┌─ Data supplied

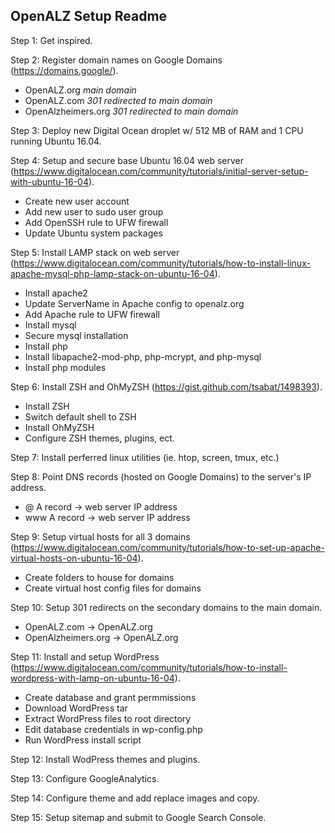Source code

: OpenALZ Setup Readme
------------------------------------

Step 1:
Get inspired.

Step 2:
Register domain names on Google Domains (https://domains.google/).
- OpenALZ.org *main domain*
- OpenALZ.com *301 redirected to main domain*
- OpenAlzheimers.org *301 redirected to main domain*

Step 3:
Deploy new Digital Ocean droplet w/ 512 MB of RAM and 1 CPU running Ubuntu 16.04.

Step 4: 
Setup and secure base Ubuntu 16.04 web server (https://www.digitalocean.com/community/tutorials/initial-server-setup-with-ubuntu-16-04).
- Create new user account
- Add new user to sudo user group
- Add OpenSSH rule to UFW firewall
- Update Ubuntu system packages

Step 5:
Install LAMP stack on web server (https://www.digitalocean.com/community/tutorials/how-to-install-linux-apache-mysql-php-lamp-stack-on-ubuntu-16-04).
- Install apache2
- Update ServerName in Apache config to openalz.org
- Add Apache rule to UFW firewall
- Install mysql
- Secure mysql installation
- Install php
- Install libapache2-mod-php, php-mcrypt, and php-mysql
- Install php modules

Step 6:
Install ZSH and OhMyZSH (https://gist.github.com/tsabat/1498393).
- Install ZSH
- Switch default shell to ZSH
- Install OhMyZSH
- Configure ZSH themes, plugins, ect.

Step 7:
Install perferred linux utilities (ie. htop, screen, tmux, etc.)

Step 8:
Point DNS records (hosted on Google Domains) to the server's IP address.
- @ A record -> web server IP address
- www A record -> web server IP address

Step 9:
Setup virtual hosts for all 3 domains (https://www.digitalocean.com/community/tutorials/how-to-set-up-apache-virtual-hosts-on-ubuntu-16-04).
- Create folders to house for domains
- Create virtual host config files for domains

Step 10:
Setup 301 redirects on the secondary domains to the main domain.
- OpenALZ.com -> OpenALZ.org
- OpenAlzheimers.org -> OpenALZ.org

Step 11:
Install and setup WordPress (https://www.digitalocean.com/community/tutorials/how-to-install-wordpress-with-lamp-on-ubuntu-16-04).
 - Create database and grant permmissions
 - Download WordPress tar
 - Extract WordPress files to root directory
 - Edit database credentials in wp-config.php
 - Run WordPress install script

Step 12:
Install WodPress themes and plugins.

Step 13:
Configure GoogleAnalytics.

Step 14:
Configure theme and add replace images and copy.

Step 15:
Setup sitemap and submit to Google Search Console.
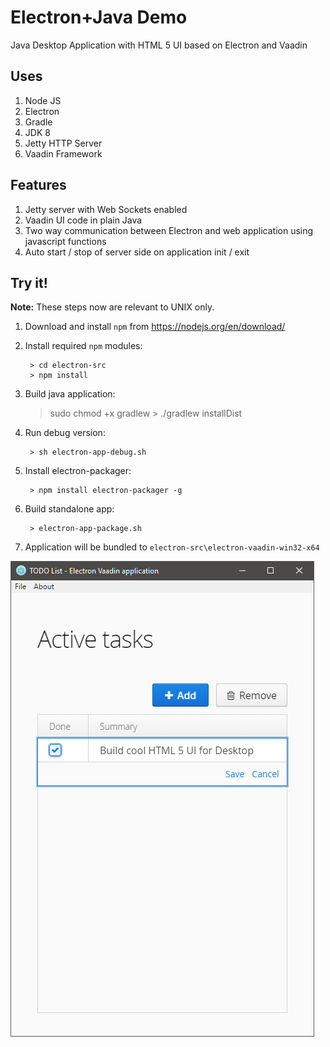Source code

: # Electron+Java Demo

Java Desktop Application with HTML 5 UI based on Electron and Vaadin

## Uses

1. Node JS
2. Electron
3. Gradle
4. JDK 8
5. Jetty HTTP Server
6. Vaadin Framework

## Features

1. Jetty server with Web Sockets enabled
2. Vaadin UI code in plain Java
3. Two way communication between Electron and web application using javascript functions
4. Auto start / stop of server side on application init / exit

## Try it!

__Note:__ These steps now are relevant to UNIX only.

1. Download and install `npm` from https://nodejs.org/en/download/
2. Install required `npm` modules:

        > cd electron-src
        > npm install

3. Build java application:
		
	> sudo chmod +x gradlew
        > ./gradlew installDist
        
4. Run debug version:

        > sh electron-app-debug.sh
        
5. Install electron-packager:

        > npm install electron-packager -g
        
6. Build standalone app:

        > electron-app-package.sh

7. Application will be bundled to `electron-src\electron-vaadin-win32-x64`

![Demo Image](/docs/app-window.png?raw=true "Application Window")
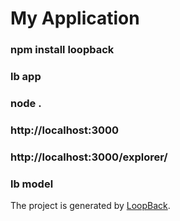 # My Application

### npm install loopback
### lb app
### node .
### http://localhost:3000
### http://localhost:3000/explorer/
### lb model

The project is generated by [LoopBack](http://loopback.io).
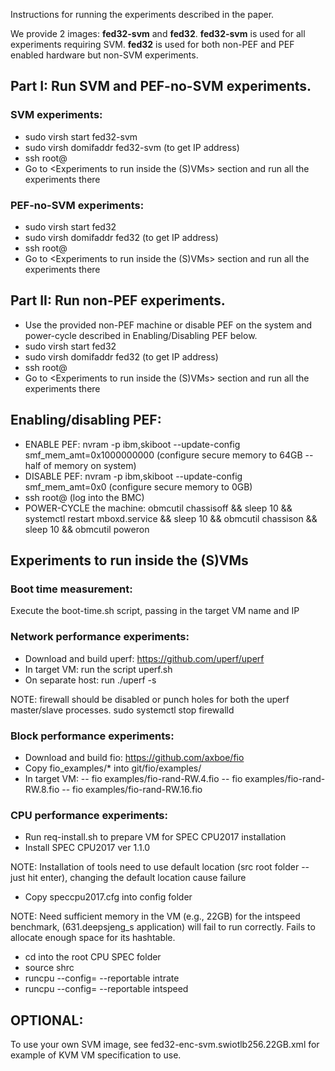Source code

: Instructions for running the experiments described in the paper.

We provide 2 images: **fed32-svm** and **fed32**. **fed32-svm** is used for all experiments requiring SVM. **fed32** is used for both non-PEF and PEF enabled hardware but non-SVM experiments.

## Part I: Run SVM and PEF-no-SVM experiments.

### SVM experiments:
- sudo virsh start fed32-svm
- sudo virsh domifaddr fed32-svm (to get IP address)
- ssh root@<fed32-svm IP>
- Go to <Experiments to run inside the (S)VMs> section and run all the experiments there

### PEF-no-SVM experiments:
- sudo virsh start fed32
- sudo virsh domifaddr fed32 (to get IP address)
- ssh root@<fed32 IP>
- Go to <Experiments to run inside the (S)VMs> section and run all the experiments there

## Part II: Run non-PEF experiments.

- Use the provided non-PEF machine or disable PEF on the system and power-cycle described in Enabling/Disabling PEF below.
- sudo virsh start fed32
- sudo virsh domifaddr fed32 (to get IP address)
- ssh root@<fed32 IP>
- Go to <Experiments to run inside the (S)VMs> section and run all the experiments there

## Enabling/disabling PEF:
- ENABLE PEF: nvram -p ibm,skiboot --update-config smf\_mem\_amt=0x1000000000 (configure secure memory to 64GB -- half of memory on system)
- DISABLE PEF: nvram -p ibm,skiboot --update-config smf\_mem\_amt=0x0 (configure secure memory to 0GB)
- ssh root@<hostname> (log into the BMC)
- POWER-CYCLE the machine: obmcutil chassisoff && sleep 10 && systemctl restart mboxd.service && sleep 10 && obmcutil chassison && sleep 10 && obmcutil poweron 

## Experiments to run inside the (S)VMs

### Boot time measurement:
Execute the boot-time.sh script, passing in the target VM name and IP

### Network performance experiments:
- Download and build uperf: https://github.com/uperf/uperf
- In target VM: run the script uperf.sh
- On separate host: run ./uperf -s

NOTE: firewall should be disabled or punch holes for both the uperf master/slave processes.
sudo systemctl stop firewalld

### Block performance experiments:
- Download and build fio: https://github.com/axboe/fio
- Copy fio\_examples/\* into git/fio/examples/
- In target VM:
  -- fio examples/fio-rand-RW.4.fio
  -- fio examples/fio-rand-RW.8.fio
  -- fio examples/fio-rand-RW.16.fio

### CPU performance experiments:
- Run req-install.sh to prepare VM for SPEC CPU2017 installation
- Install SPEC CPU2017 ver 1.1.0

NOTE: Installation of tools need to use default location (src root folder -- just hit enter), changing the default location cause failure
- Copy speccpu2017.cfg into config folder

NOTE: Need sufficient memory in the VM (e.g., 22GB) for the intspeed benchmark, (631.deepsjeng\_s application) will fail to run correctly. Fails to allocate enough space for its hashtable.
- cd into the root CPU SPEC folder
- source shrc
- runcpu --config=<config file name> --reportable intrate
- runcpu --config=<config file name> --reportable intspeed


## OPTIONAL:
To use your own SVM image, see fed32-enc-svm.swiotlb256.22GB.xml for example of KVM VM specification to use.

└─

▶ **Exercise goal**
No pictures go in the copy. Set down all the data exactly.

▶ **Solution to the exercise**
Source code

: OpenALZ Setup Readme
------------------------------------

Step 1:
Get inspired.

Step 2:
Register domain names on Google Domains (https://domains.google/).
- OpenALZ.org *main domain*
- OpenALZ.com *301 redirected to main domain*
- OpenAlzheimers.org *301 redirected to main domain*

Step 3:
Deploy new Digital Ocean droplet w/ 512 MB of RAM and 1 CPU running Ubuntu 16.04.

Step 4: 
Setup and secure base Ubuntu 16.04 web server (https://www.digitalocean.com/community/tutorials/initial-server-setup-with-ubuntu-16-04).
- Create new user account
- Add new user to sudo user group
- Add OpenSSH rule to UFW firewall
- Update Ubuntu system packages

Step 5:
Install LAMP stack on web server (https://www.digitalocean.com/community/tutorials/how-to-install-linux-apache-mysql-php-lamp-stack-on-ubuntu-16-04).
- Install apache2
- Update ServerName in Apache config to openalz.org
- Add Apache rule to UFW firewall
- Install mysql
- Secure mysql installation
- Install php
- Install libapache2-mod-php, php-mcrypt, and php-mysql
- Install php modules

Step 6:
Install ZSH and OhMyZSH (https://gist.github.com/tsabat/1498393).
- Install ZSH
- Switch default shell to ZSH
- Install OhMyZSH
- Configure ZSH themes, plugins, ect.

Step 7:
Install perferred linux utilities (ie. htop, screen, tmux, etc.)

Step 8:
Point DNS records (hosted on Google Domains) to the server's IP address.
- @ A record -> web server IP address
- www A record -> web server IP address

Step 9:
Setup virtual hosts for all 3 domains (https://www.digitalocean.com/community/tutorials/how-to-set-up-apache-virtual-hosts-on-ubuntu-16-04).
- Create folders to house for domains
- Create virtual host config files for domains

Step 10:
Setup 301 redirects on the secondary domains to the main domain.
- OpenALZ.com -> OpenALZ.org
- OpenAlzheimers.org -> OpenALZ.org

Step 11:
Install and setup WordPress (https://www.digitalocean.com/community/tutorials/how-to-install-wordpress-with-lamp-on-ubuntu-16-04).
 - Create database and grant permmissions
 - Download WordPress tar
 - Extract WordPress files to root directory
 - Edit database credentials in wp-config.php
 - Run WordPress install script

Step 12:
Install WodPress themes and plugins.

Step 13:
Configure GoogleAnalytics.

Step 14:
Configure theme and add replace images and copy.

Step 15:
Setup sitemap and submit to Google Search Console.
Source code

: # Electron+Java Demo

Java Desktop Application with HTML 5 UI based on Electron and Vaadin

## Uses

1. Node JS
2. Electron
3. Gradle
4. JDK 8
5. Jetty HTTP Server
6. Vaadin Framework

## Features

1. Jetty server with Web Sockets enabled
2. Vaadin UI code in plain Java
3. Two way communication between Electron and web application using javascript functions
4. Auto start / stop of server side on application init / exit

## Try it!

__Note:__ These steps now are relevant to UNIX only.

1. Download and install `npm` from https://nodejs.org/en/download/
2. Install required `npm` modules:

        > cd electron-src
        > npm install

3. Build java application:
		
	> sudo chmod +x gradlew
        > ./gradlew installDist
        
4. Run debug version:

        > sh electron-app-debug.sh
        
5. Install electron-packager:

        > npm install electron-packager -g
        
6. Build standalone app:

        > electron-app-package.sh

7. Application will be bundled to `electron-src\electron-vaadin-win32-x64`

![Demo Image](/docs/app-window.png?raw=true "Application Window")
 # My Application

### npm install loopback
### lb app
### node .
### http://localhost:3000
### http://localhost:3000/explorer/
### lb model

The project is generated by [LoopBack](http://loopback.io).
Source code

: Instructions for running the experiments described in the paper.

We provide 2 images: **fed32-svm** and **fed32**. **fed32-svm** is used for all experiments requiring SVM. **fed32** is used for both non-PEF and PEF enabled hardware but non-SVM experiments.

## Part I: Run SVM and PEF-no-SVM experiments.

### SVM experiments:
- sudo virsh start fed32-svm
- sudo virsh domifaddr fed32-svm (to get IP address)
- ssh root@<fed32-svm IP>
- Go to <Experiments to run inside the (S)VMs> section and run all the experiments there

### PEF-no-SVM experiments:
- sudo virsh start fed32
- sudo virsh domifaddr fed32 (to get IP address)
- ssh root@<fed32 IP>
- Go to <Experiments to run inside the (S)VMs> section and run all the experiments there

## Part II: Run non-PEF experiments.

- Use the provided non-PEF machine or disable PEF on the system and power-cycle described in Enabling/Disabling PEF below.
- sudo virsh start fed32
- sudo virsh domifaddr fed32 (to get IP address)
- ssh root@<fed32 IP>
- Go to <Experiments to run inside the (S)VMs> section and run all the experiments there

## Enabling/disabling PEF:
- ENABLE PEF: nvram -p ibm,skiboot --update-config smf\_mem\_amt=0x1000000000 (configure secure memory to 64GB -- half of memory on system)
- DISABLE PEF: nvram -p ibm,skiboot --update-config smf\_mem\_amt=0x0 (configure secure memory to 0GB)
- ssh root@<hostname> (log into the BMC)
- POWER-CYCLE the machine: obmcutil chassisoff && sleep 10 && systemctl restart mboxd.service && sleep 10 && obmcutil chassison && sleep 10 && obmcutil poweron 

## Experiments to run inside the (S)VMs

### Boot time measurement:
Execute the boot-time.sh script, passing in the target VM name and IP

### Network performance experiments:
- Download and build uperf: https://github.com/uperf/uperf
- In target VM: run the script uperf.sh
- On separate host: run ./uperf -s

NOTE: firewall should be disabled or punch holes for both the uperf master/slave processes.
sudo systemctl stop firewalld

### Block performance experiments:
- Download and build fio: https://github.com/axboe/fio
- Copy fio\_examples/\* into git/fio/examples/
- In target VM:
  -- fio examples/fio-rand-RW.4.fio
  -- fio examples/fio-rand-RW.8.fio
  -- fio examples/fio-rand-RW.16.fio

### CPU performance experiments:
- Run req-install.sh to prepare VM for SPEC CPU2017 installation
- Install SPEC CPU2017 ver 1.1.0

NOTE: Installation of tools need to use default location (src root folder -- just hit enter), changing the default location cause failure
- Copy speccpu2017.cfg into config folder

NOTE: Need sufficient memory in the VM (e.g., 22GB) for the intspeed benchmark, (631.deepsjeng\_s application) will fail to run correctly. Fails to allocate enough space for its hashtable.
- cd into the root CPU SPEC folder
- source shrc
- runcpu --config=<config file name> --reportable intrate
- runcpu --config=<config file name> --reportable intspeed


## OPTIONAL:
To use your own SVM image, see fed32-enc-svm.swiotlb256.22GB.xml for example of KVM VM specification to use.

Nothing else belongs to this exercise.